Questo era, sotto una nuova forma, un ripetermi la mia biografia, ed illudermi ridipingendo il passato; un forzarmi a tener gli occhi sul tempo felice che non era più. Ma, oh Dio! quante volte, dopo aver rappresentato con animatissimo quadro un tratto della mia più bella vita, dopo avere inebbriata la fantasia fino a parermi ch’io fossi colle persone a cui parlava, mi ricordava repentinamente del presente, e mi cadea la penna ed inorridiva! Momenti veramente spaventosi eran quelli! Aveali già [p. 149 modifica]provati altre volte, ma non mai con convulsioni pari a quelle che or m’assalivano.

Io attribuiva tali convulsioni e tali orribili angosce al troppo eccitamento degli affetti, a cagione della forma epistolare ch’io dava a quegli scritti, e del dirigerli a persone sì care.

Volli far altro, e non potea; volli abbandonare almeno la forma epistolare, e non potea. Presa la penna, e messomi a scrivere, ciò che ne risultava era sempre una lettera piena di tenerezza e di dolore.

— Non son io più libero del mio volere? andava dicendo. Questa necessità di fare ciò che non vorrei fare, è dessa uno stravolgimento del mio cervello?
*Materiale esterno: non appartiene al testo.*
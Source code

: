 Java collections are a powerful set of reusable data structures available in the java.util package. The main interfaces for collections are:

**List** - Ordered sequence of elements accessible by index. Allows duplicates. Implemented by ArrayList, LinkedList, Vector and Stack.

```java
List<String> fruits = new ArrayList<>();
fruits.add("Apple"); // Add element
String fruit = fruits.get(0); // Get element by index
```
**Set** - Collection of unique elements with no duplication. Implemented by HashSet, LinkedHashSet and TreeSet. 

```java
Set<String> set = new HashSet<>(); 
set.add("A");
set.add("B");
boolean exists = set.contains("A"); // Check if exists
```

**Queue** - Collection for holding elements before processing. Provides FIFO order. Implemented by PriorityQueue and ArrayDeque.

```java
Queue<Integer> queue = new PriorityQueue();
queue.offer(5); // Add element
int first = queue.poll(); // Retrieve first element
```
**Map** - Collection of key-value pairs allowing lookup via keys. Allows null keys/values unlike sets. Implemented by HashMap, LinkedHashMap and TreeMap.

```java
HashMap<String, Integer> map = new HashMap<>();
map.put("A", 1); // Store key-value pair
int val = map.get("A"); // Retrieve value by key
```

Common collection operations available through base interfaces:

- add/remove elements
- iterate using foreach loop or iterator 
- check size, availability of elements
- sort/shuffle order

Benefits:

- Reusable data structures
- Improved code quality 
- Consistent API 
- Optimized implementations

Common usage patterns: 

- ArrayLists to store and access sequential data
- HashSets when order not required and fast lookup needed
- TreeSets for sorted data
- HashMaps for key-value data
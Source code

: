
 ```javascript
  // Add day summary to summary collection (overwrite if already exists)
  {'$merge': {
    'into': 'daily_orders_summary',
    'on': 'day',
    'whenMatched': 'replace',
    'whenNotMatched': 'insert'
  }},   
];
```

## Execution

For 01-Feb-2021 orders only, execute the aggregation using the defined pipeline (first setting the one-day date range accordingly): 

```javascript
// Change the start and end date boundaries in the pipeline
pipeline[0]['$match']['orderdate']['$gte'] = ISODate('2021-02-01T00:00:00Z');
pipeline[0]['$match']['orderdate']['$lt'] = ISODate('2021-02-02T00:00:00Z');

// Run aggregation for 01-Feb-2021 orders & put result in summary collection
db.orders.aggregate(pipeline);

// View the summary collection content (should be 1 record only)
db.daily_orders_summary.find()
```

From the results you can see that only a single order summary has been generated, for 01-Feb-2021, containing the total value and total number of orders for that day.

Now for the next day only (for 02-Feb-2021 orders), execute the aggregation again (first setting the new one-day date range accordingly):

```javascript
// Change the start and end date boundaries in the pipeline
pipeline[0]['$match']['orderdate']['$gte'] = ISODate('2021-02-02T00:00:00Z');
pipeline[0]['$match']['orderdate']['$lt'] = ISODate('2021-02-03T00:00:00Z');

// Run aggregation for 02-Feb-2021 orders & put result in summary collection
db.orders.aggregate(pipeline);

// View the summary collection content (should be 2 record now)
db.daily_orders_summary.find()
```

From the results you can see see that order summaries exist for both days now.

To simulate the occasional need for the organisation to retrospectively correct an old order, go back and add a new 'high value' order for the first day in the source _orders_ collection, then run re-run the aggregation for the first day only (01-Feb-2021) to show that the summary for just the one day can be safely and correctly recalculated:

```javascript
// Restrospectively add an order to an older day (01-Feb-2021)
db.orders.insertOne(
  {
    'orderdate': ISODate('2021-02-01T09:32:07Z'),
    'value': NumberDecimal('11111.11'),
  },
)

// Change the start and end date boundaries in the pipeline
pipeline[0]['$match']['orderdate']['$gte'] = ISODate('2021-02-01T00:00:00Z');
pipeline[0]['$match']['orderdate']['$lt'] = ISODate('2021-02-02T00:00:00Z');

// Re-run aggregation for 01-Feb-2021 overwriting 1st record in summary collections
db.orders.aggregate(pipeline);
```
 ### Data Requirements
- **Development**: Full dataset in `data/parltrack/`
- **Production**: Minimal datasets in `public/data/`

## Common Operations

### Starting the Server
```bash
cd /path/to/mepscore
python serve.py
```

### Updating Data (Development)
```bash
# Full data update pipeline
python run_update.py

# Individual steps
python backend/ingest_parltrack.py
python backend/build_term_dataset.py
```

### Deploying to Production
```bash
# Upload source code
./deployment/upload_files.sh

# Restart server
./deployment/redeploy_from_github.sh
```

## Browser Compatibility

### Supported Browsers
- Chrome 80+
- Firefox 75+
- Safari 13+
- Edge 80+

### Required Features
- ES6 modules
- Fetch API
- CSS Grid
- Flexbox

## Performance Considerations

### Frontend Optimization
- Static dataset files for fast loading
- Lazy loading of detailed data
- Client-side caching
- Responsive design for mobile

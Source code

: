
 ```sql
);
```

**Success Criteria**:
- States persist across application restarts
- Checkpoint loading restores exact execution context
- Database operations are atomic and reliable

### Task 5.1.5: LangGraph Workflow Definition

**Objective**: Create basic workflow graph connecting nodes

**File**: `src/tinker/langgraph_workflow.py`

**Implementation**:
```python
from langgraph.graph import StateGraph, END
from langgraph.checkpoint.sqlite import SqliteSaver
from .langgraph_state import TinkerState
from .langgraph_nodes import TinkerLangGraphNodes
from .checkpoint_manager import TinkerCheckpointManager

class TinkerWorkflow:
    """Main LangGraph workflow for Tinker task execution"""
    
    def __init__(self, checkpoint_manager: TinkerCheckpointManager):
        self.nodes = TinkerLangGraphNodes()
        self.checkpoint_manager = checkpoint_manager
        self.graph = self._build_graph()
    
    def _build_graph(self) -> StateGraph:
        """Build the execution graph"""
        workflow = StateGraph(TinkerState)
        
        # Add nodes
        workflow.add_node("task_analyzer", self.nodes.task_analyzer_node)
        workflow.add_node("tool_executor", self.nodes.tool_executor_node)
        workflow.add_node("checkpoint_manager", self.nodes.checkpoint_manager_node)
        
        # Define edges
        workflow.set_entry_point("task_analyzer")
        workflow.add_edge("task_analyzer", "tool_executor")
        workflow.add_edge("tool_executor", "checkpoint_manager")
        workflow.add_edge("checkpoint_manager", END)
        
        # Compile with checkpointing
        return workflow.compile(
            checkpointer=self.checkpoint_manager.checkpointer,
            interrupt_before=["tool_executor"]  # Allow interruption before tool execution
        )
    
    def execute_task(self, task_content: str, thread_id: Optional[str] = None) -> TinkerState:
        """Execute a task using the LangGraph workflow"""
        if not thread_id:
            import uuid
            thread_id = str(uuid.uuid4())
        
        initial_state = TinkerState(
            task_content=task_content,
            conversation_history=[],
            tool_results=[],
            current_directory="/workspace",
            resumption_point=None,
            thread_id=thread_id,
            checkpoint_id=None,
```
Ciò per l’addietro non m’accadeva. Sarebbe stata cosa spiegabile ne’ primi tempi della mia detenzione; ma ora che sono maturato alla vita carceraria, ora che la fantasia dovrebbe essersi calmata su tutto, ora che mi son cotanto nutrito di riflessioni filosofiche e religiose, come divento io schiavo delle cieche brame del cuore, e pargoleggio così? Applichiamoci ad altro. —

Cercava allora di pregare, o d’opprimermi collo studio della lingua tedesca. Vano sforzo! Io m’accorgeva di tornar a scrivere un’altra lettera.